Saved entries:
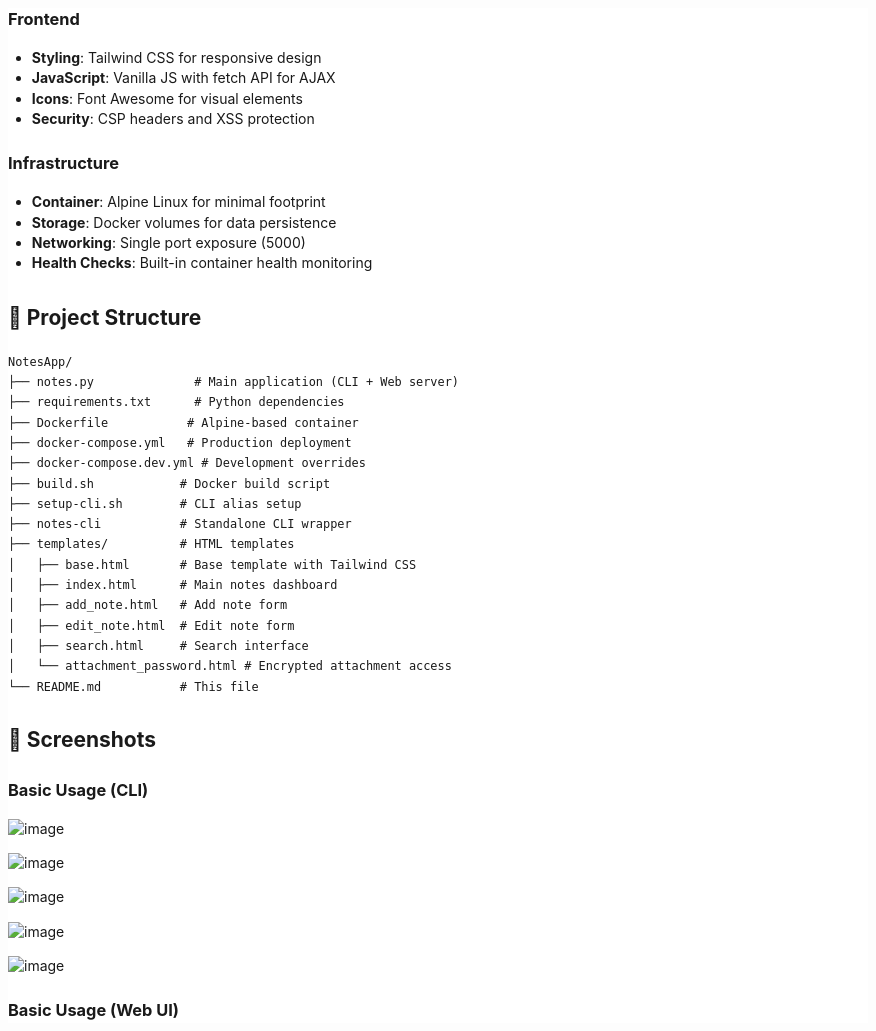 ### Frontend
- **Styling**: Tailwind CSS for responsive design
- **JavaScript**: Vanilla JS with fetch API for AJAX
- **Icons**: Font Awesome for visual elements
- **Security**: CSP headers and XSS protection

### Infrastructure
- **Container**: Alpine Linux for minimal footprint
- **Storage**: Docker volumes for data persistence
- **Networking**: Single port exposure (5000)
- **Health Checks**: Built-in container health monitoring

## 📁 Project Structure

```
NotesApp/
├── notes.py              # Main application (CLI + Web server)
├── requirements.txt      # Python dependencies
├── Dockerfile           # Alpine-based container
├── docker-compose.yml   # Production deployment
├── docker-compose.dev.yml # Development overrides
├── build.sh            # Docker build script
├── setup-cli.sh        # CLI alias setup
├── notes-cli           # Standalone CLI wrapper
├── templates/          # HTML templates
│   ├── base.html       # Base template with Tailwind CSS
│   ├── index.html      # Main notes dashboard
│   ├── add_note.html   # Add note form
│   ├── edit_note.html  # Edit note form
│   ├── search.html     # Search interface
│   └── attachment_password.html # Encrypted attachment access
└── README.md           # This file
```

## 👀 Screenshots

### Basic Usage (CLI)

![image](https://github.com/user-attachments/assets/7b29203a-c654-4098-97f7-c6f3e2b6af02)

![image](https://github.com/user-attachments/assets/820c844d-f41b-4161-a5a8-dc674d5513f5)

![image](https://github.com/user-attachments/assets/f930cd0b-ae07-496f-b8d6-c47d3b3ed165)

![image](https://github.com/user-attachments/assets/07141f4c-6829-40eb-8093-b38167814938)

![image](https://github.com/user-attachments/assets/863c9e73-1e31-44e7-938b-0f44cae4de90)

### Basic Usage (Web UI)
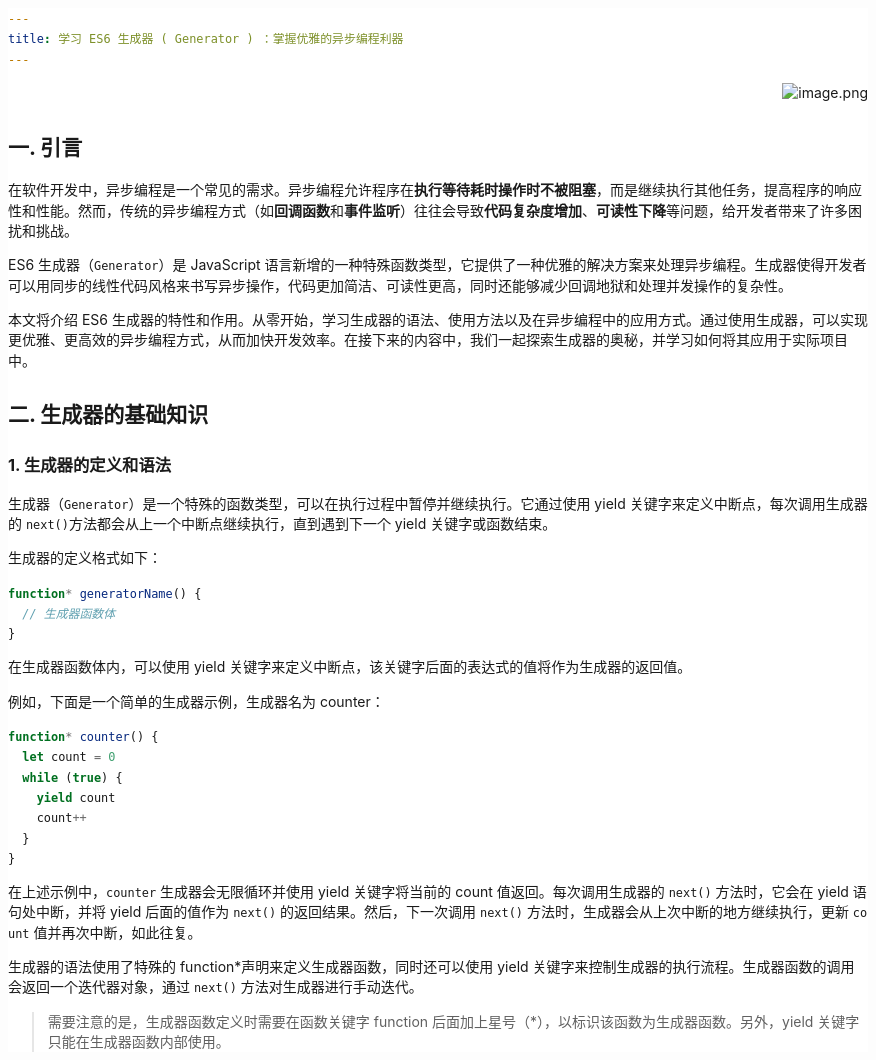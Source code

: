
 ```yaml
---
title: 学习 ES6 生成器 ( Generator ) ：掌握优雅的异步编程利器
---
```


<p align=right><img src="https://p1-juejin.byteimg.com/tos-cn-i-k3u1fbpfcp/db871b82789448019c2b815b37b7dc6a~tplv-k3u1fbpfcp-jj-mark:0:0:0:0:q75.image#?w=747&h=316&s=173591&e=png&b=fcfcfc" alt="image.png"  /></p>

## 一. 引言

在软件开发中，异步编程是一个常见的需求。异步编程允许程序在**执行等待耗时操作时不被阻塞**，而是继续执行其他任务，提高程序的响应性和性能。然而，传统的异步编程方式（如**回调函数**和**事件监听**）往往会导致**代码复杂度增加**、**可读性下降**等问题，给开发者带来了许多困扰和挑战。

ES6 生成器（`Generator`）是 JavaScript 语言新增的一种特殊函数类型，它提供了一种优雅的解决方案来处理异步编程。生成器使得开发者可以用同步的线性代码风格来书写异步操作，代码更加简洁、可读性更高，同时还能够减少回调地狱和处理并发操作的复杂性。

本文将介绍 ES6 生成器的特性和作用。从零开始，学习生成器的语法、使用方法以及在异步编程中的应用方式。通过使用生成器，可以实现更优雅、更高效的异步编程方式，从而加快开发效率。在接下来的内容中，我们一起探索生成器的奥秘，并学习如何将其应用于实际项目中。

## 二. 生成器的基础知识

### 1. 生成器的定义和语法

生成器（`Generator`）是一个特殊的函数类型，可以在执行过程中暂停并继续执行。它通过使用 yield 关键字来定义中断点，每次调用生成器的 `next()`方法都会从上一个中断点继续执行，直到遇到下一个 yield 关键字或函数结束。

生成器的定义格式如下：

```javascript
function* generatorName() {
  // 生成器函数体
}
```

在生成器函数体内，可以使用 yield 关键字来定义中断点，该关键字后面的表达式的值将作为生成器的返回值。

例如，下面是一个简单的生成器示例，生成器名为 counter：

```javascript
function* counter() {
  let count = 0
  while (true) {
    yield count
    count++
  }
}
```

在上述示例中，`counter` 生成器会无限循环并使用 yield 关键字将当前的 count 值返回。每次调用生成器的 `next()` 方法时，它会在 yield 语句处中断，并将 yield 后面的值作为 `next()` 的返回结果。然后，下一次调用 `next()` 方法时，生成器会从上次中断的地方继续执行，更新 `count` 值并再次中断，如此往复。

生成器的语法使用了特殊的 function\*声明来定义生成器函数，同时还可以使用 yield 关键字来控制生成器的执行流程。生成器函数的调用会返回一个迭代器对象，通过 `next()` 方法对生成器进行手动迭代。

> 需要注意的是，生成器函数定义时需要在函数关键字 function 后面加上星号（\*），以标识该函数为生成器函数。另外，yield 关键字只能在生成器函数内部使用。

PROBLEM STATEMENT:
Using the records above, copy every line that has the word "github" in it.

EXERCISE OUTPUT:
![image](https://github.com/user-attachments/assets/7b29203a-c654-4098-97f7-c6f3e2b6af02)
![image](https://github.com/user-attachments/assets/820c844d-f41b-4161-a5a8-dc674d5513f5)
![image](https://github.com/user-attachments/assets/f930cd0b-ae07-496f-b8d6-c47d3b3ed165)
![image](https://github.com/user-attachments/assets/07141f4c-6829-40eb-8093-b38167814938)
![image](https://github.com/user-attachments/assets/863c9e73-1e31-44e7-938b-0f44cae4de90)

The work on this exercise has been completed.